> [What you need to do]
Report every line of the data where the string "mượt" appears.

> [Material for this exercise]
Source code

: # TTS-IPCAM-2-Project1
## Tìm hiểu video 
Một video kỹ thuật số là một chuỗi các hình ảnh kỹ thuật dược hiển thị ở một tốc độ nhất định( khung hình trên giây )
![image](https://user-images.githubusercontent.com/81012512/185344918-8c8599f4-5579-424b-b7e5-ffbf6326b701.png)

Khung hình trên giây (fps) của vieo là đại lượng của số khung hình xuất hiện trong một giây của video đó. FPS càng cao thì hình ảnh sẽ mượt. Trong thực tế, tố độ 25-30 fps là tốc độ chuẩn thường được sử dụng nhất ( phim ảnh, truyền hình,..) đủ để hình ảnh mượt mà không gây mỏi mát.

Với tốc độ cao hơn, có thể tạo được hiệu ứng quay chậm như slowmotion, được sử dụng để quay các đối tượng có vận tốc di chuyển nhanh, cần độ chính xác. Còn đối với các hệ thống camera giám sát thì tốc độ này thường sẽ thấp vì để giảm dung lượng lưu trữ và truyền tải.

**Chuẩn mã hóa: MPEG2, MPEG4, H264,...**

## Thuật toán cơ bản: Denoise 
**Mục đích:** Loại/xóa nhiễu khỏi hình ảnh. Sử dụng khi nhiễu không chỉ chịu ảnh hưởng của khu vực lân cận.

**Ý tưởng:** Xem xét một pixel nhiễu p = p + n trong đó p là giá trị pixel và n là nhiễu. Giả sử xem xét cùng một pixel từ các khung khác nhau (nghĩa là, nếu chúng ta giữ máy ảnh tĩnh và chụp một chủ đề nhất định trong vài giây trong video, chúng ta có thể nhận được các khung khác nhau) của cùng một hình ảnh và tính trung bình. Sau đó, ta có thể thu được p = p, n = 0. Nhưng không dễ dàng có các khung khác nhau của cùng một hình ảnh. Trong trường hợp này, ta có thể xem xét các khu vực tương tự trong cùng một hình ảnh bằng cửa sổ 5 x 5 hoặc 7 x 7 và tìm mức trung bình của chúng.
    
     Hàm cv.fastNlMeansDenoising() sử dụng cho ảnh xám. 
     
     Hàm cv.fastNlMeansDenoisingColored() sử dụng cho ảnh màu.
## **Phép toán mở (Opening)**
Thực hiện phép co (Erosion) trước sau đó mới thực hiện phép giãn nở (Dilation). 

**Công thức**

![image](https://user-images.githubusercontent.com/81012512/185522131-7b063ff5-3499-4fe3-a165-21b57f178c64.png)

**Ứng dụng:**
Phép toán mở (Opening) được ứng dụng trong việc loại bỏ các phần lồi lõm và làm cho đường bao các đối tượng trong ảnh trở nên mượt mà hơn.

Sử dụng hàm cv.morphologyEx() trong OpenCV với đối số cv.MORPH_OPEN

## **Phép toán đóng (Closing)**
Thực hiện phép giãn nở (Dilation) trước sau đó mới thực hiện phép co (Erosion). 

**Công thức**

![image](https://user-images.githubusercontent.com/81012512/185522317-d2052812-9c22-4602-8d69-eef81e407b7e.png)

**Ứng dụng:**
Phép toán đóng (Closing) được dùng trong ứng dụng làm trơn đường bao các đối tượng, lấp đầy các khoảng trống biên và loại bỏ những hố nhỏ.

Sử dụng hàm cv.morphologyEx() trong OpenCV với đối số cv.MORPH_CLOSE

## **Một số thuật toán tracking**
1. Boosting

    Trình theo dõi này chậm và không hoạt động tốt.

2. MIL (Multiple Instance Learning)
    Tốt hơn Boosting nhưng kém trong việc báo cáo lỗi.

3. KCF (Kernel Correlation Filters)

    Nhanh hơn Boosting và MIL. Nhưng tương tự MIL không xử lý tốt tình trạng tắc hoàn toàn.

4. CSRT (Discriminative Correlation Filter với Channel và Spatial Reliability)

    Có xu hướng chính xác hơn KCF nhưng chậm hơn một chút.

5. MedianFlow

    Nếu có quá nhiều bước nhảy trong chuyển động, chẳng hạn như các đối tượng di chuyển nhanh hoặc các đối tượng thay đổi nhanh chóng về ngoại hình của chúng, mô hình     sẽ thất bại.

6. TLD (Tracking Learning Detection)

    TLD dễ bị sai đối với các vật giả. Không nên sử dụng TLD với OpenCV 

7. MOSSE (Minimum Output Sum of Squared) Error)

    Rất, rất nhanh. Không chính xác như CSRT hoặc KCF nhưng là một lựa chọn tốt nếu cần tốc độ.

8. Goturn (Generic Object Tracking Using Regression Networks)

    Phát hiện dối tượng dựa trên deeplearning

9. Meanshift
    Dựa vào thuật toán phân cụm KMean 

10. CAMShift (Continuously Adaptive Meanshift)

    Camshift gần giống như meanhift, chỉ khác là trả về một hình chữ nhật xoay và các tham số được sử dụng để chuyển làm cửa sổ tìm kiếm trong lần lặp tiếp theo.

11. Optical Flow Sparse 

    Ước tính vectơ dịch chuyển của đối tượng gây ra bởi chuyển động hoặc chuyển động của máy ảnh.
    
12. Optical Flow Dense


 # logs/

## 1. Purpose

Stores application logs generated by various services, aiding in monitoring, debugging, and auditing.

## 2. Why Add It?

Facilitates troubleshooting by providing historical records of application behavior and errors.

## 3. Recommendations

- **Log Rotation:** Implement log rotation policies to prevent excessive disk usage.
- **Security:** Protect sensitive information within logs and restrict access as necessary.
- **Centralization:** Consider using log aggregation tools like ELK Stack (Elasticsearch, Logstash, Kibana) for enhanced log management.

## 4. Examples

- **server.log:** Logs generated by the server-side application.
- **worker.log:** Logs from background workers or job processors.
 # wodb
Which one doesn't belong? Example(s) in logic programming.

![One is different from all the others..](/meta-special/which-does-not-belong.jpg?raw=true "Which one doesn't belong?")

> [Answer to this problem]
Khung hình trên giây (fps) của vieo là đại lượng của số khung hình xuất hiện trong một giây của video đó. FPS càng cao thì hình ảnh sẽ mượt. Trong thực tế, tố độ 25-30 fps là tốc độ chuẩn thường được sử dụng nhất ( phim ảnh, truyền hình,..) đủ để hình ảnh mượt mà không gây mỏi mát.
Phép toán mở (Opening) được ứng dụng trong việc loại bỏ các phần lồi lõm và làm cho đường bao các đối tượng trong ảnh trở nên mượt mà hơn.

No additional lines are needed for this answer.